Amsterdam Unveils a 3D-Printed Steel Bridge

Additive manufacturing, also known as 3D printing, has moved well beyond the novelty stage. Today NASA, SpaceX, Blue Origin, General Motors and other advanced manufacturers have incorporated the technology into their production lines.

But just how good can finished products made this way be when asked to hold up to real-world applications?

That’s what the designers and builders of the world’s first 3D-printed steel bridge want to find out. They have created a living laboratory and will see it installed today over the Oudezijds Achterburgwal canal in Amsterdam’s Red Light District where it will serve pedestrian traffic.

It took four years for the Dutch company MX3D to print the bridge which has been ensconced in the city centre of Amsterdam. The Imperial College London and The Alan Turing Institute team designed the bridge incorporating a vast network of installed sensors to monitor and analyze the performance of the 12-metre-long (almost 40 feet) structure. Data collected will measure the bridge’s structural and operational health in real-time and over its lifespan.

A digital twin of the bridge will receive and share the data to provide performance analysis to answer questions about the long-term behaviour of 3D-printed steel, as well as its use in real-world settings.

Professor Leroy Gardner of the Department of Civil and Environmental Engineering at Imperial College at the unveiling of the bridge in Amsterdam stated, “A 3D-printed metal structure large and strong enough to handle pedestrian traffic has never been constructed before. We have tested and simulated the structure and its components throughout the printing process and upon its completion, and it’s fantastic to see it finally open to the public.”

Dr. Craig Buchanan, also of Imperial College noted, “Research into this new technology for the construction industry has huge potential for the future, in terms of aesthetics and highly optimized and efficient design, with reduced material usage.”
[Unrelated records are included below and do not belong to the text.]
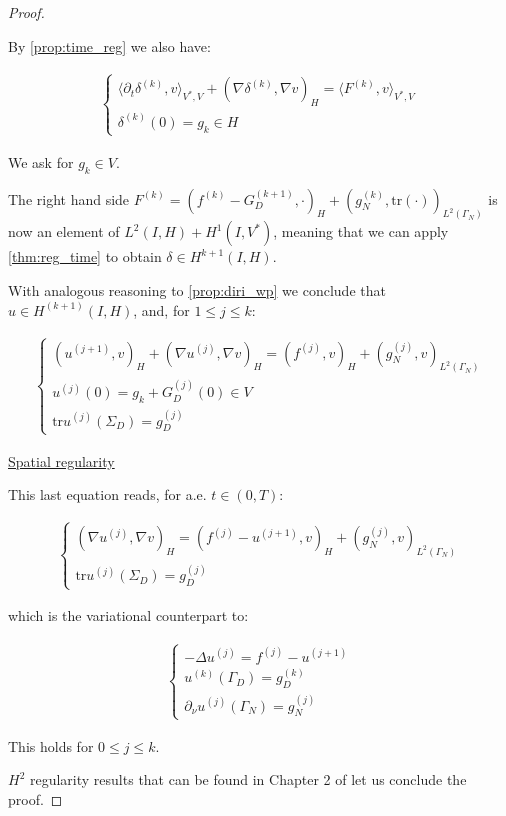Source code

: \documentclass[english,a4paper,10pt,oneside]{scrbook}	%
\theoremstyle{break}
\newenvironment{mproof}[1][\proofname]{%
  \begin{proof}[#1]$ $\par\nobreak\ignorespaces
}{%
  \end{proof}
}
\renewcommand*{\proofname}{Proof}
\theoremstyle{remark}
\newcommand{\tr}{\text{tr}}
\begin{document}
\begin{mproof}
By \cref{prop:time_reg} we also have:

\begin{align*}
\left\{\begin{matrix}
\langle \partial_t \delta^{(k)},v\rangle_{V^*,V} + (\nabla \delta^{(k)}, \nabla v)_H = \langle F^{(k)}, v\rangle_{V^*,V} \\
\delta^{(k)}(0) = g_k \in H
\end{matrix}\right.
\end{align*}

We ask for $g_k \in V$.

The right hand side $F^{(k)} = (f^{(k)} - G^{(k+1)}_D, \cdot)_H +(g_N^{(k)}, \tr(\cdot))_{L^2(\Gamma_N)}$ is now an element of $L^2(I,H) + H^1(I,V^*)$, meaning that we can apply \ref{thm:reg_time} to obtain $\delta \in H^{k+1}(I,H)$. 

With analogous reasoning to \cref{prop:diri_wp} we conclude that $u \in H^{(k+1)}(I,H)$, and, for $1\leq j \leq k$:

\begin{align*}
	\left\{\begin{matrix}
(u^{(j+1)},v)_H + (\nabla u^{(j)}, \nabla v)_H = ( f^{(j)}, v)_H + (g_N^{(j)}, v)_{L^2(\Gamma_N)} \\
u^{(j)}(0) = g_k + G_D^{(j)}(0)  \in V \\
\tr u^{(j)}(\Sigma_D) = g_D^{(j)}
\end{matrix}\right.
\end{align*}

\underline{Spatial regularity}

This last equation reads, for a.e. $t \in (0,T)$:

\begin{align*}
\left\{\begin{matrix}
(\nabla u^{(j)}, \nabla v)_H = ( f^{(j)} - u^{(j+1)}, v)_H + (g_N^{(j)}, v)_{L^2(\Gamma_N)} \\
\tr u^{(j)}(\Sigma_D) = g_D^{(j)}
\end{matrix}\right.
\end{align*}

which is the variational counterpart to:

\begin{align*}
\left\{\begin{matrix}
- \Delta  u^{(j)} = f^{(j)} - u^{(j+1)} \\
u^{(k)}(\Gamma_D) = g_D^{(k)} \\
\partial_\nu u^{(j)}(\Gamma_N) = g_N^{(j)}
\end{matrix}\right.
\end{align*}

This holds for $0\leq j \leq k$.

$H^2$ regularity results that can be found in Chapter 2 of \cite{grisvard} let us conclude the proof.

\end{mproof}
\end{document}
Gardner and Buchanan are co-contributors on the project and have been supported by a team of undergraduate and postgraduate students, Ph.D. candidates, post-doctoral researchers and laboratory technicians. The team’s work has been predominantly funded by The Alan Turing Institute, with additional money coming from the Engineering and Physical Sciences Research Council, part of UK Research and Innovation.

Printing steel and other metals is a relatively new manufacturing process. SpaceX, Elon Musk’s company uses it to make flight hardware for its Dragon capsules. Its SuperDraco engine chamber is made of Inconel, a high-performance super-alloy and is built using direct metal laser sintering. Another rocket builder, Relativity Space has developed its own 3D-metal printer it calls Stargate. It is being used to build the Terran 1 rocket entirely manufactured using 3D printing.

For the bridge builders, the absence of structural design knowledge on how 3D-printed steel performs led to an ambitious research programme using small-scale destructive material and cross-section testing, computer modelling and large-scale non-destructive real-world testing.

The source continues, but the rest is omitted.